EXERCISE DETAILS:
Reproduce word for word the lines between those holding "1.80 | +7.84% |" and "0.2393 | +0.29% |", inclusive, and nothing else from the data below.
::: MATERIAL PROVIDED
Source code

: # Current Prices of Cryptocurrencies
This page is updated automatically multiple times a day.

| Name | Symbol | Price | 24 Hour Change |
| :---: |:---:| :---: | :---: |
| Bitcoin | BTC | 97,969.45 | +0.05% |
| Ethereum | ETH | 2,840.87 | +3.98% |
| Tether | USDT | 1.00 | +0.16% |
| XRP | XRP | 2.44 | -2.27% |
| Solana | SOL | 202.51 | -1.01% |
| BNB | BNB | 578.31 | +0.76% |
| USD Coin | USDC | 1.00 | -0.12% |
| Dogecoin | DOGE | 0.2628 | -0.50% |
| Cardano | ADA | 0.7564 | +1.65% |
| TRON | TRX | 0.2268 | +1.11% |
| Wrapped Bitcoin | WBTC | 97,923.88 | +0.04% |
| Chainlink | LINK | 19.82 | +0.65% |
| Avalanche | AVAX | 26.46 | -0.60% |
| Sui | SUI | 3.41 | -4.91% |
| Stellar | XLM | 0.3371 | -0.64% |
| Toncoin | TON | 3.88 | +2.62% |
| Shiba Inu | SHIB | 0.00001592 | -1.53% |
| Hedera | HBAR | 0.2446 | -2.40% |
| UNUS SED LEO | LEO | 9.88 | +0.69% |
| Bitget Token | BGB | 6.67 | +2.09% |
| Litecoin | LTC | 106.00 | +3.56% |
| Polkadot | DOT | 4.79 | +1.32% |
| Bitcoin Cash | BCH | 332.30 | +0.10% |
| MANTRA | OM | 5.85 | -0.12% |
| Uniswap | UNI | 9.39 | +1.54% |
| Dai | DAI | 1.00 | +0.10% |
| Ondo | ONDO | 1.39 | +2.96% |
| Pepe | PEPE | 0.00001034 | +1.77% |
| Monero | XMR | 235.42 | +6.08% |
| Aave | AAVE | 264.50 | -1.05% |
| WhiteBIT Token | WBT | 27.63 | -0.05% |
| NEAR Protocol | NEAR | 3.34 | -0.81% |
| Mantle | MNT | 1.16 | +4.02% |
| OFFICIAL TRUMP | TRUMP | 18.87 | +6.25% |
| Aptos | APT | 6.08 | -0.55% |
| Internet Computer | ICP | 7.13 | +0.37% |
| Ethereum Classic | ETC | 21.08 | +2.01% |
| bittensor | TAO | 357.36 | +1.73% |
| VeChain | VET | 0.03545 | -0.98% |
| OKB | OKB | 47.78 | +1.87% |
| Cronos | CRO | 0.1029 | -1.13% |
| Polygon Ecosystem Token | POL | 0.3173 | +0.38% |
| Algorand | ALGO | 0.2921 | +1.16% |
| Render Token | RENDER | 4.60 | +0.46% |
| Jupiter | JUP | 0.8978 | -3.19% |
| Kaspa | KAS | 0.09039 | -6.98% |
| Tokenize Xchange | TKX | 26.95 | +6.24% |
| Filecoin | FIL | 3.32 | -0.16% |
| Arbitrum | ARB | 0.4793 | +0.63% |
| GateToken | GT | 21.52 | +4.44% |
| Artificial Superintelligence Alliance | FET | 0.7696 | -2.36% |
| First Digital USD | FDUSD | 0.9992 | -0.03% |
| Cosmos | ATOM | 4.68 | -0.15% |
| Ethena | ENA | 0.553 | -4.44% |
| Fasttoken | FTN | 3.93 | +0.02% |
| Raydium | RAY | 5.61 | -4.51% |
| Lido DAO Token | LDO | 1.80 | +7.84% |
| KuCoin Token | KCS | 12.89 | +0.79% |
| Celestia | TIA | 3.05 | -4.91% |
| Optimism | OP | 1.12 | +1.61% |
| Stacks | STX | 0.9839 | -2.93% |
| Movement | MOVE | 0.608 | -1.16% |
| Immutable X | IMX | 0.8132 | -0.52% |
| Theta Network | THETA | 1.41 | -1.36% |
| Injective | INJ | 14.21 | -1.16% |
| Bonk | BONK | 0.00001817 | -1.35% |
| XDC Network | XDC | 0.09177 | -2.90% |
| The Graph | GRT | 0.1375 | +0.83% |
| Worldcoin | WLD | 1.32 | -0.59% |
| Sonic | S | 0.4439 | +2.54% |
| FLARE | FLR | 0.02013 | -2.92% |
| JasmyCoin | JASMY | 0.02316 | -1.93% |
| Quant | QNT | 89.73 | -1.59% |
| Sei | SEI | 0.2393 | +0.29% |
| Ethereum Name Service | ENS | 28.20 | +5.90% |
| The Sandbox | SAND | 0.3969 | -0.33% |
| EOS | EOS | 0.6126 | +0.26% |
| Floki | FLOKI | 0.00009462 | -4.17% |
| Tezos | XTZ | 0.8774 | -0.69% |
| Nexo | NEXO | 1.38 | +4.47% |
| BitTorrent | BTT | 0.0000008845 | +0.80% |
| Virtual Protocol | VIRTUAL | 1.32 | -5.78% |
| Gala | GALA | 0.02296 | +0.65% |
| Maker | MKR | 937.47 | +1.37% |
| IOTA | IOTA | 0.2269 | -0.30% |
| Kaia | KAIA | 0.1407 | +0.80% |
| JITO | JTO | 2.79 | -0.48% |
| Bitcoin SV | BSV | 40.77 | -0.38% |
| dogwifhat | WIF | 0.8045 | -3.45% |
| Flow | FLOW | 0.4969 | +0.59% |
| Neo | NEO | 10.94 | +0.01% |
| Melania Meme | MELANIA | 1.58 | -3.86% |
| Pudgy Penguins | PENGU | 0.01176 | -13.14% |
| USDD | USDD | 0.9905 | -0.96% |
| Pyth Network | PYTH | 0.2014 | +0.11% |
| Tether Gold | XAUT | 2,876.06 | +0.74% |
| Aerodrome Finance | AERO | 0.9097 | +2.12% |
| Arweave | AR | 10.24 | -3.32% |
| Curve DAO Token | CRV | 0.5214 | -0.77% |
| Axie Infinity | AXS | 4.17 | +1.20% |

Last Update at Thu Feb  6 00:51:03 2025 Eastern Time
::::::
::: MATERIAL PROVIDED
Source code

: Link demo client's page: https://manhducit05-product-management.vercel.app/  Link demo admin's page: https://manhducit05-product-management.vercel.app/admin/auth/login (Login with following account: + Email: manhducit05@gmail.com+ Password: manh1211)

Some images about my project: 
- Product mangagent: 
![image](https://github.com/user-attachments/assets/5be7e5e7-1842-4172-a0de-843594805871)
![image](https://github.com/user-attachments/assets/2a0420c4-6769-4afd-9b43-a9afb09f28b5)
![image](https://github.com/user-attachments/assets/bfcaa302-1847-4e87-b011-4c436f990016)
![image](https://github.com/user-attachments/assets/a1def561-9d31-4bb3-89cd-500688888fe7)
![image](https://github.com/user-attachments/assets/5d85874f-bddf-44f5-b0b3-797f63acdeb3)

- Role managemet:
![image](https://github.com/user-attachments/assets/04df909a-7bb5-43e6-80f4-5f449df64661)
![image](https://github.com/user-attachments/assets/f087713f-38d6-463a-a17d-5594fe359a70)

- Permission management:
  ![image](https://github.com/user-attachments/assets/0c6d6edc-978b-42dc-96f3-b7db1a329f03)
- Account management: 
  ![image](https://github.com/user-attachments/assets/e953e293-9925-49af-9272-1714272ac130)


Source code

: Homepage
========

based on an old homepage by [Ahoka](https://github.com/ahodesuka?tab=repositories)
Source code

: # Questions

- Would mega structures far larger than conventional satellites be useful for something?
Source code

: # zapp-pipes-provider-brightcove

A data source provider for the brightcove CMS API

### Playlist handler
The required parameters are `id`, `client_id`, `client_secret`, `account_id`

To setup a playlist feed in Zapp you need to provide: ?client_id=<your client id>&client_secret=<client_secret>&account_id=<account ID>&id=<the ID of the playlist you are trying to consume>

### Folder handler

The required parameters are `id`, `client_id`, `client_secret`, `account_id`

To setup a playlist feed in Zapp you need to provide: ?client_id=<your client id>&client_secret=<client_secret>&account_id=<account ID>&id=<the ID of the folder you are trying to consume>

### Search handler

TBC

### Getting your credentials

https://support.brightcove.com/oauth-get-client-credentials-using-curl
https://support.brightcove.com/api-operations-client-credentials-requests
::::::
::: MATERIAL PROVIDED
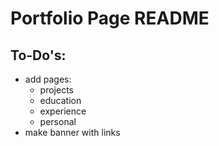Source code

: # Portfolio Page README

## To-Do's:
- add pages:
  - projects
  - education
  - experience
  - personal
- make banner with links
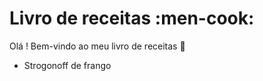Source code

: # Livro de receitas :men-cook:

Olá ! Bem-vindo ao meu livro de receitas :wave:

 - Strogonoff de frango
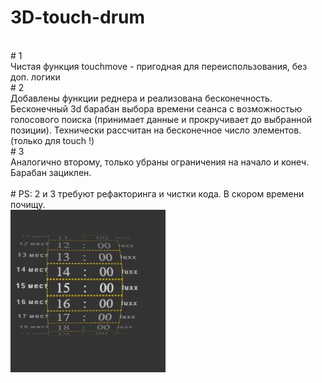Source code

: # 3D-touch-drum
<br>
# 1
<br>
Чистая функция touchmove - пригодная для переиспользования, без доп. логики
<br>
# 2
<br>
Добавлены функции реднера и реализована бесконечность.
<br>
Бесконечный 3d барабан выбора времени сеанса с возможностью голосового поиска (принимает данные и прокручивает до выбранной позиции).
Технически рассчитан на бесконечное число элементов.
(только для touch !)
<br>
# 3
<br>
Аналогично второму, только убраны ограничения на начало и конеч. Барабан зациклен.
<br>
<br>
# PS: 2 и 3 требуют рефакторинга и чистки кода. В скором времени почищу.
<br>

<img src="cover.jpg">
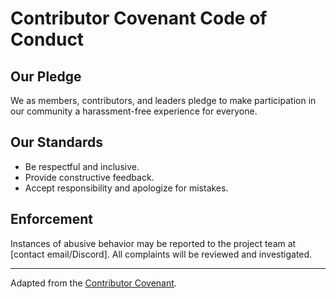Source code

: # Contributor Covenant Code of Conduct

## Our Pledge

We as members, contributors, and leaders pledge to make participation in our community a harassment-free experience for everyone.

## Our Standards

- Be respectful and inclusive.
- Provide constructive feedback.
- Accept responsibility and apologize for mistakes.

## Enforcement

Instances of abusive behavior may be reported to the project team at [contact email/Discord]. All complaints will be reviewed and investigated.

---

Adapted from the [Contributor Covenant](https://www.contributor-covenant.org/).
::::::
TASK SOLUTION:
| Lido DAO Token | LDO | 1.80 | +7.84% |
| KuCoin Token | KCS | 12.89 | +0.79% |
| Celestia | TIA | 3.05 | -4.91% |
| Optimism | OP | 1.12 | +1.61% |
| Stacks | STX | 0.9839 | -2.93% |
| Movement | MOVE | 0.608 | -1.16% |
| Immutable X | IMX | 0.8132 | -0.52% |
| Theta Network | THETA | 1.41 | -1.36% |
| Injective | INJ | 14.21 | -1.16% |
| Bonk | BONK | 0.00001817 | -1.35% |
| XDC Network | XDC | 0.09177 | -2.90% |
| The Graph | GRT | 0.1375 | +0.83% |
| Worldcoin | WLD | 1.32 | -0.59% |
| Sonic | S | 0.4439 | +2.54% |
| FLARE | FLR | 0.02013 | -2.92% |
| JasmyCoin | JASMY | 0.02316 | -1.93% |
| Quant | QNT | 89.73 | -1.59% |
| Sei | SEI | 0.2393 | +0.29% |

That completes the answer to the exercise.